3

While there are a few cases where I'll write something using the method chains (especially if it's just one or two methods, like foo.Where(..).ToArray()), in many cases I prefer the LINQ query comprehension syntax instead ("query expressions" in the spec), so something like:

var query =
    from filePath in Directory.GetFiles(directoryPath)
    let fileName = Path.GetFileName(filePath)
    let baseFileName = fileName.Split(' ', '_').First()
    group filePath by baseFileName into fileGroup
    select new
    {
        BaseFileName = fileGroup.Key,
        Count = fileGroup.Count(),
    };

In some fairly sizable chunk of those, I need to take the resulting IEnumerable and eager-load it into a data structure (array, list, whatever). This usually means either:

  1. adding another local variable like var queryResult = query.ToArray(); or

  2. wrapping the query with parens and tagging on ToArray (or ToList or whatever).

var query = (
    from filePath in Directory.GetFiles(directoryPath)
    let fileName = Path.GetFileName(filePath)
    let baseFileName = fileName.Split(' ', '_').First()
    group filePath by baseFileName into fileGroup
    select new
    {
        BaseFileName = fileGroup.Key,
        Count = fileGroup.Count(),
    }
).ToArray();

I'm trying to find out what options others are either 1) already using or 2) could think of as feasible to have some additional "contextual keywords" added - just things that would transform to extension methods the same way the existing ones do, as if the LINQ keywords were 'natively' extensible :)

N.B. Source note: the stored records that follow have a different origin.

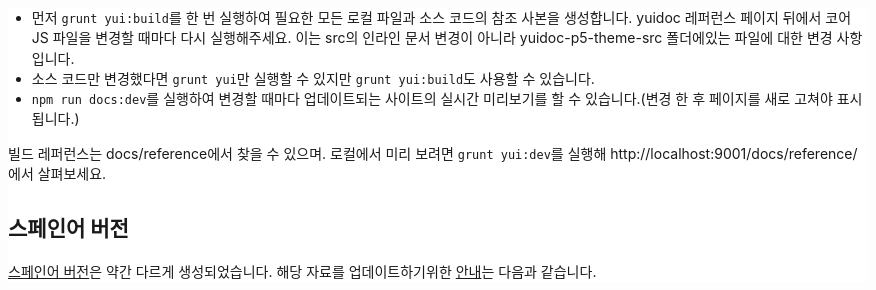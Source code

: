 * 먼저 `grunt yui:build`를 한 번 실행하여 필요한 모든 로컬 파일과 소스 코드의 참조 사본을 생성합니다. yuidoc 레퍼런스 페이지 뒤에서 코어 JS 파일을 변경할 때마다 다시 실행해주세요. 이는 src의 인라인 문서 변경이 아니라 yuidoc-p5-theme-src 폴더에있는 파일에 대한 변경 사항입니다.
* 소스 코드만 변경했다면 `grunt yui`만 실행할 수 있지만 `grunt yui:build`도 사용할 수 있습니다.
* `npm run docs:dev`를 실행하여 변경할 때마다 업데이트되는 사이트의 실시간 미리보기를 할 수 있습니다.(변경 한 후 페이지를 새로 고쳐야 표시됩니다.)

빌드 레퍼런스는 docs/reference에서 찾을 수 있으며. 로컬에서 미리 보려면 `grunt yui:dev`를 실행해 http://localhost:9001/docs/reference/ 에서 살펴보세요.


## 스페인어 버전

[스페인어 버전](http://p5js.org/es/reference)은 약간 다르게 생성되었습니다. 해당 자료를 업데이트하기위한 [안내](https://github.com/processing/p5.js-website/blob/main/contributor_docs/i18n_contribution.md)는 다음과 같습니다.
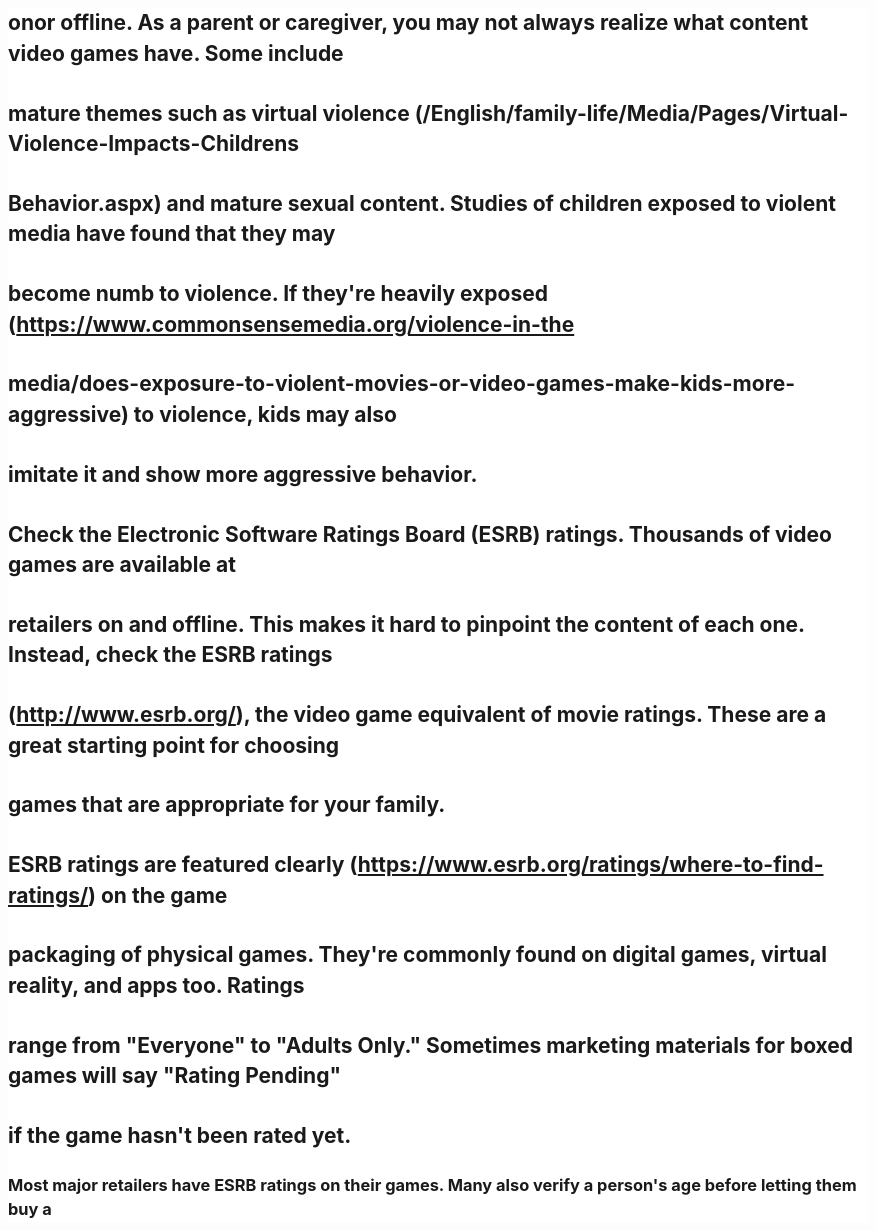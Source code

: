 ## onor offline. As a parent or caregiver, you may not always realize what content video games have. Some include 

## mature themes such as virtual violence (/English/family-life/Media/Pages/Virtual-Violence-Impacts-Childrens

## Behavior.aspx) and mature sexual content. Studies of children exposed to violent media have found that they may 

## become numb to violence. If they're heavily exposed (https://www.commonsensemedia.org/violence-in-the

## media/does-exposure-to-violent-movies-or-video-games-make-kids-more-aggressive) to violence, kids may also 

## imitate it and show more aggressive behavior. 

## Check the Electronic Software Ratings Board (ESRB) ratings. Thousands of video games are available at 

## retailers on and offline. This makes it hard to pinpoint the content of each one. Instead, check the ESRB ratings 

## (http://www.esrb.org/), the video game equivalent of movie ratings. These are a great starting point for choosing 

## games that are appropriate for your family. 

## ESRB ratings are featured clearly (https://www.esrb.org/ratings/where-to-find-ratings/) on the game 

## packaging of physical games. They're commonly found on digital games, virtual reality, and apps too. Ratings 

## range from "Everyone" to "Adults Only." Sometimes marketing materials for boxed games will say "Rating Pending" 

## if the game hasn't been rated yet. 


### Most major retailers have ESRB ratings on their games. Many also verify a person's age before letting them buy a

I realize that most likely this is going to mean either some sort of preprocessing (not sure what's out there in this realm for C#) or changing the compiler used to something like Nemerle (I think it would be an option, but not really sure?). I don't know enough about what Roslyn does/will support yet, so if someone knows whether it could allow someone to 'extend' C# like this, please chime in!

The ones I'd likely use most (although I'm sure there are many others, but just to get across the idea / what i'm hoping for):

ascount - transforms to Count()

int zFileCount =
    from filePath in Directory.GetFiles(directoryPath)
    where filePath.StartsWith("z")
    select filePath ascount;

This would "transform" (doesn't matter what the path is, as long as the end result is) into:

int zFileCount = (
    from filePath in Directory.GetFiles(directoryPath)
    where filePath.StartsWith("z")
    select filePath
).Count();

Similarly:

  • asarray - transforms to ToArray()
  • aslist - transforms to ToList()

(you could obviously keep going for First(), Single(), Any(), etc, but trying to keep question scope in check :)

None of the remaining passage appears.